En 2020, el registro de la DINAF daba cuenta de 4 mil 797 menores de edad migrantes, de los cuales dos mil 107 no eran acompañados por un adulto, representando el 46 por ciento del total de menores retornados ese año.

En 2021 la situación no mejora, al contrario, empeora, y lo refleja el hecho que, de la más reciente caravana migrante, 167 menores habían sido retornados hasta el 23 de enero, y de esos 150 viajaban solos.

Estas cifras coinciden con las reveladas por la Organización de las Naciones Unidas (ONU), que indica que sus agencias atendieron a más de 100 niños que desertaron de la caravana en mención, de los cuales el 80 por ciento viajaban solos.

La situación, que algunos consideran crisis humanitaria, se agrava y complica de acuerdo a estadísticas del Instituto Nacional de Migración, (INM), de México, el cual reporta que ha detenido a 34 mil 993 migrantes irregulares de varias nacionalidades hasta el 25 de marzo, un aumento de casi el 28 por ciento o siete mil 643 personas más que el año pasado.

Ante tal desastre humano algo hay que hacer y así el Fondo de las Naciones Unidas para la Infancia, (UNICEF), sugiere a los gobiernos diseñar leyes, políticas, sistemas y servicios que tengan en cuenta a todos los niños y aborden las necesidades específicas de los niños migrantes y desplazados, con el fin de ayudarlos a prosperar. Adicionalmente el informe “Niñez migrante no acompañada en la región Norte y Centroamérica”, del Instituto para las Mujeres en Migración Asociación Civil señala que en países como Honduras es imprescindible que la recepción de los menores migrantes que son devueltos, involucren a las autoridades de protección a la niñez y se garantice una atención personal orientada al interés superior, evitando que regresen a las mismas circunstancias.

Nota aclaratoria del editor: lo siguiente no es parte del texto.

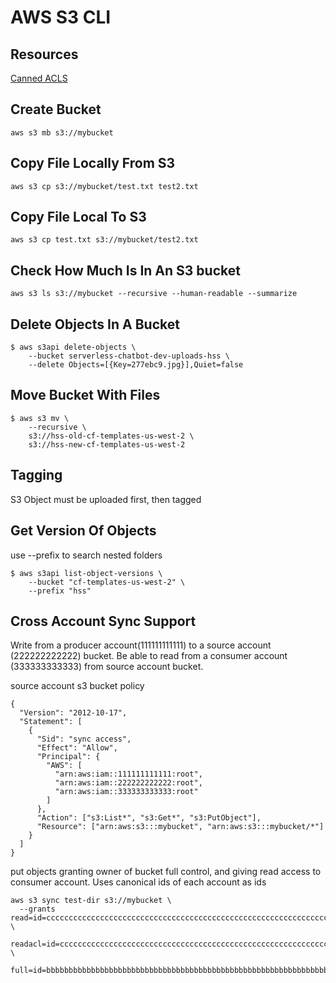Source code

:# AWS S3 CLI

## Resources

[Canned ACLS](https://docs.aws.amazon.com/AmazonS3/latest/dev/acl-overview.html#canned-acl)

## Create Bucket

`aws s3 mb s3://mybucket`

## Copy File Locally From S3

`aws s3 cp s3://mybucket/test.txt test2.txt`

## Copy File Local To S3

`aws s3 cp test.txt s3://mybucket/test2.txt`

## Check How Much Is In An S3 bucket

`aws s3 ls s3://mybucket --recursive --human-readable --summarize`

## Delete Objects In A Bucket

```
$ aws s3api delete-objects \
    --bucket serverless-chatbot-dev-uploads-hss \
    --delete Objects=[{Key=277ebc9.jpg}],Quiet=false
```

## Move Bucket With Files

```
$ aws s3 mv \
    --recursive \
    s3://hss-old-cf-templates-us-west-2 \
    s3://hss-new-cf-templates-us-west-2
```

## Tagging

S3 Object must be uploaded first, then tagged

## Get Version Of Objects

use --prefix to search nested folders

```
$ aws s3api list-object-versions \
    --bucket "cf-templates-us-west-2" \
    --prefix "hss"
```

## Cross Account Sync Support

Write from a producer account(111111111111) to a source account (222222222222)
bucket. Be able to read from a consumer account (333333333333) from source
account bucket.

source account s3 bucket policy

```
{
  "Version": "2012-10-17",
  "Statement": [
    {
      "Sid": "sync access",
      "Effect": "Allow",
      "Principal": {
        "AWS": [
          "arn:aws:iam::111111111111:root",
          "arn:aws:iam::222222222222:root",
          "arn:aws:iam::333333333333:root"
        ]
      },
      "Action": ["s3:List*", "s3:Get*", "s3:PutObject"],
      "Resource": ["arn:aws:s3:::mybucket", "arn:aws:s3:::mybucket/*"]
    }
  ]
}
```

put objects granting owner of bucket full control, and giving read access to
consumer account. Uses canonical ids of each account as ids

```
aws s3 sync test-dir s3://mybucket \
  --grants read=id=cccccccccccccccccccccccccccccccccccccccccccccccccccccccccccccccc \
           readacl=id=cccccccccccccccccccccccccccccccccccccccccccccccccccccccccccccccc \
           full=id=bbbbbbbbbbbbbbbbbbbbbbbbbbbbbbbbbbbbbbbbbbbbbbbbbbbbbbbbbbbbbbbb
```

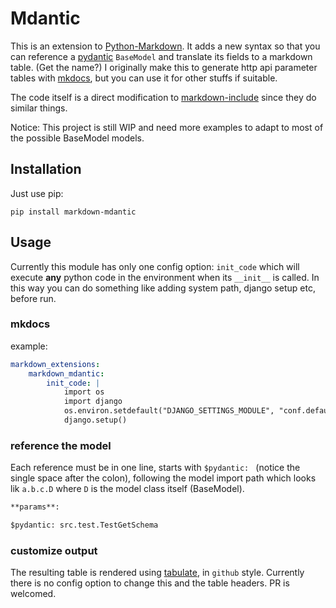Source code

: # Mdantic

This is an extension to [Python-Markdown](https://python-markdown.github.io/). It adds a new syntax so that you can reference a [pydantic](https://pydantic-docs.helpmanual.io/) `BaseModel` and translate its fields to a markdown table. (Get the name?) I originally make this to generate http api parameter tables with [mkdocs](https://www.mkdocs.org/), but you can use it for other stuffs if suitable.

The code itself is a direct modification to [markdown-include](https://github.com/cmacmackin/markdown-include) since they do similar things.

Notice: This project is still WIP and need more examples to adapt to most of the possible BaseModel models.

## Installation

Just use pip:

```
pip install markdown-mdantic
```

## Usage

Currently this module has only one config option: `init_code` which will execute **any** python code in the environment when its `__init__` is called. In this way you can do something like adding system path, django setup etc, before run.


### mkdocs

example:

```yaml
markdown_extensions:
    markdown_mdantic:
        init_code: |
            import os
            import django
            os.environ.setdefault("DJANGO_SETTINGS_MODULE", "conf.default")
            django.setup()
```

### reference the model

Each reference must be in one line, starts with `$pydantic: ` (notice the single space after the colon), following the model import path which looks lik `a.b.c.D` where `D` is the model class itself (BaseModel).

```markdown
**params**:

$pydantic: src.test.TestGetSchema

```

### customize output

The resulting table is rendered using [tabulate](https://pypi.org/project/tabulate/), in `github` style. Currently there is no config option to change this and the table headers. PR is welcomed.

Recomienda, además, fortalecer sus instituciones de justicia, educación y bienestar infantil, e implementar políticas sociales y económicas para la juventud, y propone también fortalecer, desde los países de origen, la protección consular en los países de tránsito y/o destino, que redunde en el bienestar de sus connacionales, principalmente de los menores migrantes.

El drama de hace 27 años con Elmer Javier fue el reflejo de una tragedia personal, lo que ocurre con miles de menores emigrando es la evidencia de una crisis internacional, pero también de una debacle de un país del que se estima que solo ahora hay cuatro mil niños en albergues del Gobierno estadounidense.

Ellos son carentes de un Gobierno eficaz y eficiente y huérfanos también del amor de sus padres. Muchos se sorprendieron con la audacia de Elmer Javier Licona, de quien entonces muchos supimos y que ahora muchos más ignoran o no recuerdan, no obstante, son centenares de “Coyotíos” los que, empujados por la indigencia material o afectiva, se atreven y arriesgan su vida buscando en tierra ajena lo que no pueden tener en la propia.